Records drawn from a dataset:
□ □ □ □ □ □ □
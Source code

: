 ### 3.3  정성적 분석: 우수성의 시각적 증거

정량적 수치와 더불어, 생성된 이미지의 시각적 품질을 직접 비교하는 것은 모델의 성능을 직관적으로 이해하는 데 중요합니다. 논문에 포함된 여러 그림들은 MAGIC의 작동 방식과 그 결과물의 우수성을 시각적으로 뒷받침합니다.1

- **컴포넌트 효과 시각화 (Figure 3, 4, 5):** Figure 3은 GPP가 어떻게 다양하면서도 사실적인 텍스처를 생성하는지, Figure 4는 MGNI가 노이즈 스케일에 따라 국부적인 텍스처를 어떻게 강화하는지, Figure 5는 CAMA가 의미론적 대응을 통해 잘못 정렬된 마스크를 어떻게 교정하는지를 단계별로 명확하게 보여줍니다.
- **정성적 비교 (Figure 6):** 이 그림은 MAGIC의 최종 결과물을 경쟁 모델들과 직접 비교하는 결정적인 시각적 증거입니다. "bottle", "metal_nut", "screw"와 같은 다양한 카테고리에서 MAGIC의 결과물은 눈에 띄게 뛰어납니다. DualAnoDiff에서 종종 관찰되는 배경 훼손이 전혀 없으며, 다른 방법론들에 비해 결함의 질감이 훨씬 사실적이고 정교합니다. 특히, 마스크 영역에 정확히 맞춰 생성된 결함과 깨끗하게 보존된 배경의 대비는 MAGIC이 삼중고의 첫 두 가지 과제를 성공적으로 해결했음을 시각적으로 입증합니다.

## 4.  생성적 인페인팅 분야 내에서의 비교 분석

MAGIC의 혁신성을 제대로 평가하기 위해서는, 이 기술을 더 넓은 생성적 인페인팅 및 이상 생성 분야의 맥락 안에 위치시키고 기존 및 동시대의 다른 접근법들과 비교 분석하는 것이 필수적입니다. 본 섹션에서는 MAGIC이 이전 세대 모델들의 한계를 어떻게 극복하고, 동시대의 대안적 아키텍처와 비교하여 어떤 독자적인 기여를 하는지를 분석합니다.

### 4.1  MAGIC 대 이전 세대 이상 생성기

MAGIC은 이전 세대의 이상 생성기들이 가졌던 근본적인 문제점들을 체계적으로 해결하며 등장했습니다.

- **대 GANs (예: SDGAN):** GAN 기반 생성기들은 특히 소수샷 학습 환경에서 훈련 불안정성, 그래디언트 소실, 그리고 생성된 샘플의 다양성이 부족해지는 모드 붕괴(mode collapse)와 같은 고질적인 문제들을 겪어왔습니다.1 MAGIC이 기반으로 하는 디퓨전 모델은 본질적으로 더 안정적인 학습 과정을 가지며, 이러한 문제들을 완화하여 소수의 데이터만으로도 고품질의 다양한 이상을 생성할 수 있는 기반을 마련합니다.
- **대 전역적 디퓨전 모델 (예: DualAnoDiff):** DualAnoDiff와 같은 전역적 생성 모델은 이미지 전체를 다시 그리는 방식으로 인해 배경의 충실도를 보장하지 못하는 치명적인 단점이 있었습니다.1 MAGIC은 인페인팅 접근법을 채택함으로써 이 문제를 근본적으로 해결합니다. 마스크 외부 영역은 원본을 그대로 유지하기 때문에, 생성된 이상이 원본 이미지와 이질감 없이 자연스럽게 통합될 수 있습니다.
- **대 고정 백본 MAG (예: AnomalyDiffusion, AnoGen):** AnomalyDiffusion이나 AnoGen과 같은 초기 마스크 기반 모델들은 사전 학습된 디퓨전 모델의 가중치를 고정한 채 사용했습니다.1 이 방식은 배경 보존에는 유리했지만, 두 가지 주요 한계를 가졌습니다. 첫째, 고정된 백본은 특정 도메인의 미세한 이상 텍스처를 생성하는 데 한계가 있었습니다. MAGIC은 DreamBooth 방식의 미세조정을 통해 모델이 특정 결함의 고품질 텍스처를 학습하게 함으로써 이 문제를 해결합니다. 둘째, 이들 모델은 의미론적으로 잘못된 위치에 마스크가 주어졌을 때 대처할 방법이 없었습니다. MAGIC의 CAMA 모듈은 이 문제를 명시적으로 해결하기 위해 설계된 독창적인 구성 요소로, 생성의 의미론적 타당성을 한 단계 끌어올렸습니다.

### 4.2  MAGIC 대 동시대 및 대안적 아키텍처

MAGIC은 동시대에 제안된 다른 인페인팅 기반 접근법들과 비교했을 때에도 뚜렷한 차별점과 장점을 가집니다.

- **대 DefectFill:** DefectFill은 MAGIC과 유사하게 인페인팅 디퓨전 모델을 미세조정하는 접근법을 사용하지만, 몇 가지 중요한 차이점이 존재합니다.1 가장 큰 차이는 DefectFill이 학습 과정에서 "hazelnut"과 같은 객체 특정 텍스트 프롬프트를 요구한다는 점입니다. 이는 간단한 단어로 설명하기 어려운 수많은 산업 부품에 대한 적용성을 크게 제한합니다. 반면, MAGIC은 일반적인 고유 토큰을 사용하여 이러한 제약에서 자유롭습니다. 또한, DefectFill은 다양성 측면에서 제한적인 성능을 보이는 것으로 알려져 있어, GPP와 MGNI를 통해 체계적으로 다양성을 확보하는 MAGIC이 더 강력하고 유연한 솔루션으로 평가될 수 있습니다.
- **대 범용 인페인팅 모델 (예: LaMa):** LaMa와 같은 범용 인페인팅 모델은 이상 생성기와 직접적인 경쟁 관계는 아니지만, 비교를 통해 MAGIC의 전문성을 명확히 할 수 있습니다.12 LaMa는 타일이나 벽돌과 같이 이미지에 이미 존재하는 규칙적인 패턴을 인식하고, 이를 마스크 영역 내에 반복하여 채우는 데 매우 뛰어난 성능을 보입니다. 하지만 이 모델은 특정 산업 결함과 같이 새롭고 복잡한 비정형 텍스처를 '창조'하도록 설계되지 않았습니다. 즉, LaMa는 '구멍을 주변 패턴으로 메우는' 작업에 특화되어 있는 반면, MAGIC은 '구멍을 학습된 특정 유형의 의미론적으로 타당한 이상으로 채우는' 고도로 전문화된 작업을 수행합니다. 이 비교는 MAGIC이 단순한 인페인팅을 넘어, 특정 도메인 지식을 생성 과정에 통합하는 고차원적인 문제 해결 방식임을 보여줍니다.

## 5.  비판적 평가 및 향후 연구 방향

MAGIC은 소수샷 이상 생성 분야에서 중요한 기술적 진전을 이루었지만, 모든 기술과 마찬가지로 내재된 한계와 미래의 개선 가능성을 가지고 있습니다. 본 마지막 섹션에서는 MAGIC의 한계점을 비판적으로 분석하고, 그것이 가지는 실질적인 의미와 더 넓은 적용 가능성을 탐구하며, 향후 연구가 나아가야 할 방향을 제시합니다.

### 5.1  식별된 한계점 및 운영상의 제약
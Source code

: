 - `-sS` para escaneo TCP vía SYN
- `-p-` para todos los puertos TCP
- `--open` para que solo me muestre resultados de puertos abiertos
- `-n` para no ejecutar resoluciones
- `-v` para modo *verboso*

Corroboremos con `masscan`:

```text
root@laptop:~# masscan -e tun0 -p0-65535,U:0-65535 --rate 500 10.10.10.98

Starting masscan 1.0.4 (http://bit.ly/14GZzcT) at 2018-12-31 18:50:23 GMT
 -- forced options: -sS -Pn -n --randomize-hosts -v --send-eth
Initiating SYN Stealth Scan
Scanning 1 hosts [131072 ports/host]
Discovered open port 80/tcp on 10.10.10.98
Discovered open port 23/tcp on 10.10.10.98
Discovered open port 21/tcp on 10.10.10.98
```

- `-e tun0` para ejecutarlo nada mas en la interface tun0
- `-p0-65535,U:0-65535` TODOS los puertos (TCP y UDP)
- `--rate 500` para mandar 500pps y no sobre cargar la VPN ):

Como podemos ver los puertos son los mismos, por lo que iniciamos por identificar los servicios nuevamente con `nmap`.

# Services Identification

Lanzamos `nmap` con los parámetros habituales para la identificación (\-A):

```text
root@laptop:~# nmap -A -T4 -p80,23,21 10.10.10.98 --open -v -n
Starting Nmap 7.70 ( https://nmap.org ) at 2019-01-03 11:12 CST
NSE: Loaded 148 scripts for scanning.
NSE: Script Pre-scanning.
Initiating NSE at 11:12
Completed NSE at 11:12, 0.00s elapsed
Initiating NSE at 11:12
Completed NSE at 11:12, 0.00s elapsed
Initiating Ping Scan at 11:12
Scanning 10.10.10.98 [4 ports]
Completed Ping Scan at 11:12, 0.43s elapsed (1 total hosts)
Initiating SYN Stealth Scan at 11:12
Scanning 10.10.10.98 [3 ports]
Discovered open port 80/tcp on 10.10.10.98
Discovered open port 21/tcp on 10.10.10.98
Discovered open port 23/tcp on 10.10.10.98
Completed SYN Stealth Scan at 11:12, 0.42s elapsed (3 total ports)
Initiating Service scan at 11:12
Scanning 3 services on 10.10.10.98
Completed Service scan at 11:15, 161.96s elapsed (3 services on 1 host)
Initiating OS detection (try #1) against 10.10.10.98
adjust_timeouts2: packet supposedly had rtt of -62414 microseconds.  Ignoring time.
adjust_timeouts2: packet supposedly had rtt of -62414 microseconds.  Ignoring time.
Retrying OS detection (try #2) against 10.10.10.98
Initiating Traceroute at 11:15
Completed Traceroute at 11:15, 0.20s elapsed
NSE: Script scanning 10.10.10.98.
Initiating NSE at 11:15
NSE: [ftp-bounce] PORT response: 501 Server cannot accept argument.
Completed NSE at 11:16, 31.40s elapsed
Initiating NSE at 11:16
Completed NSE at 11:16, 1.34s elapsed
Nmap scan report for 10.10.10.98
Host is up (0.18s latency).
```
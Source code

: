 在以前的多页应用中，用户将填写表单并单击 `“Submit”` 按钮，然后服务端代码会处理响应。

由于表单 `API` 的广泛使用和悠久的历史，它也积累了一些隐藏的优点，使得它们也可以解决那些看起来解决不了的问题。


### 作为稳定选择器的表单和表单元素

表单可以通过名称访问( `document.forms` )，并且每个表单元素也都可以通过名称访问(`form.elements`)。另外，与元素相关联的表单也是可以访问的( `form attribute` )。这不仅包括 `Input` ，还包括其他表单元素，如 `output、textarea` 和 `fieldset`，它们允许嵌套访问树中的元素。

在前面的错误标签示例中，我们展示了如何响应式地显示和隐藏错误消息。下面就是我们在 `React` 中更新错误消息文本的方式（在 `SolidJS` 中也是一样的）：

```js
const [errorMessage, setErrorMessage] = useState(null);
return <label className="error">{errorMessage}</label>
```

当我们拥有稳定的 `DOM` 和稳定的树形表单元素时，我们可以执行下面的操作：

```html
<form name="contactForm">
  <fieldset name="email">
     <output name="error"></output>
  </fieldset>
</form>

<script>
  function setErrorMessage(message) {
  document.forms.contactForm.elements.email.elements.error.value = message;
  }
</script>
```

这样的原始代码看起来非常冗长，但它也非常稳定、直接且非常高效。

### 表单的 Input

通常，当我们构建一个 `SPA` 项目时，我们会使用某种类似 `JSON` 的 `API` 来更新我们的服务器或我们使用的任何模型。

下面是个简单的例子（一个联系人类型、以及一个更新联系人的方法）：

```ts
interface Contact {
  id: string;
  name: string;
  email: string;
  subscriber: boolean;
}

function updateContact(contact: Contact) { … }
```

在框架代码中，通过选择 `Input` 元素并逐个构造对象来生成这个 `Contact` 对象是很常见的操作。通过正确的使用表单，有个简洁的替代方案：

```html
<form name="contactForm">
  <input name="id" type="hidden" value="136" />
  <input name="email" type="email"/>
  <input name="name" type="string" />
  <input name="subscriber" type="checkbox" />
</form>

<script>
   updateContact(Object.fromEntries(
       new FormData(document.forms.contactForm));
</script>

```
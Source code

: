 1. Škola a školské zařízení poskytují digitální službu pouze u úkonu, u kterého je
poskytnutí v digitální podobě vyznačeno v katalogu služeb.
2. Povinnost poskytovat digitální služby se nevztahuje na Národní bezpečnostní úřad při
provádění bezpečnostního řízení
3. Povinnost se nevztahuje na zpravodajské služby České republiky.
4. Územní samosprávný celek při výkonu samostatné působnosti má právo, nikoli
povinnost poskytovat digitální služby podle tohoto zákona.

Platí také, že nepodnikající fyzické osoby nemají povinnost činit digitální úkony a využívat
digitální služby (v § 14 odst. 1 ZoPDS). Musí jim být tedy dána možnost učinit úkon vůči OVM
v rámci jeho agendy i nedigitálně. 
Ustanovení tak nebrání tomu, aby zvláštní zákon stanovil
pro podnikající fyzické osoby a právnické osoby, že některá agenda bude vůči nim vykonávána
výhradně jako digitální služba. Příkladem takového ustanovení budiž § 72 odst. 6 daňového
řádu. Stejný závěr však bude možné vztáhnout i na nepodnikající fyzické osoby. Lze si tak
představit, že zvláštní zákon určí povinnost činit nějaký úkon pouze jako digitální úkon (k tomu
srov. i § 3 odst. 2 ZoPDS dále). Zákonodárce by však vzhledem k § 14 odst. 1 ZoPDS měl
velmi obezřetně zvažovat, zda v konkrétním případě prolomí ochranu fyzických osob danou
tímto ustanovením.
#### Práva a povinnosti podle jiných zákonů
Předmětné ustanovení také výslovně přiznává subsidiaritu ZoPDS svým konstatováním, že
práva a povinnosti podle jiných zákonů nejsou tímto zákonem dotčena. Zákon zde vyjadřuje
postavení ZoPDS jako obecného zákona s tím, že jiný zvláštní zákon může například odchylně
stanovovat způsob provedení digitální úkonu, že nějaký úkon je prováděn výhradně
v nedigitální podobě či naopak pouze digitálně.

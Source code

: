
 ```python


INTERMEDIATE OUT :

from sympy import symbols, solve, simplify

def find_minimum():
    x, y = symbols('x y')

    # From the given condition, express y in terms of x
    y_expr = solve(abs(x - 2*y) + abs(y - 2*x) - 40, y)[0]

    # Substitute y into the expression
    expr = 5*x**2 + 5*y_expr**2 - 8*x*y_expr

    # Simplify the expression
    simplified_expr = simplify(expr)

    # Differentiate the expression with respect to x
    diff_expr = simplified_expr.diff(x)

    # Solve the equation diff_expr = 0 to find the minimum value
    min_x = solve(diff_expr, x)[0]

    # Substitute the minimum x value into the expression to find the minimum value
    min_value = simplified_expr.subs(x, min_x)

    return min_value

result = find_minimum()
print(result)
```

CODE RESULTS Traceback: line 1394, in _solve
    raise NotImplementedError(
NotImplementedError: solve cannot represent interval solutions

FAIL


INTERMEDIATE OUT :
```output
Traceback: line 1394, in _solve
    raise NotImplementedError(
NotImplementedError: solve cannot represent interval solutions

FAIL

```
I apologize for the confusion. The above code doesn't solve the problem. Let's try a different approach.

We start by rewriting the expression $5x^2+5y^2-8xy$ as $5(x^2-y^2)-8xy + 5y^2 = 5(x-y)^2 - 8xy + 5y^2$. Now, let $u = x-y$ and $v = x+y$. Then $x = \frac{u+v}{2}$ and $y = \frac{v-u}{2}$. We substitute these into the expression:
□ □ □ □ □ □ □
[What is being asked] Within the entries, find all lines that contain "hosts" and copy each one.

[Expected answer]
 -- forced options: -sS -Pn -n --randomize-hosts -v --send-eth
Scanning 1 hosts [131072 ports/host]
Completed Ping Scan at 11:12, 0.43s elapsed (1 total hosts)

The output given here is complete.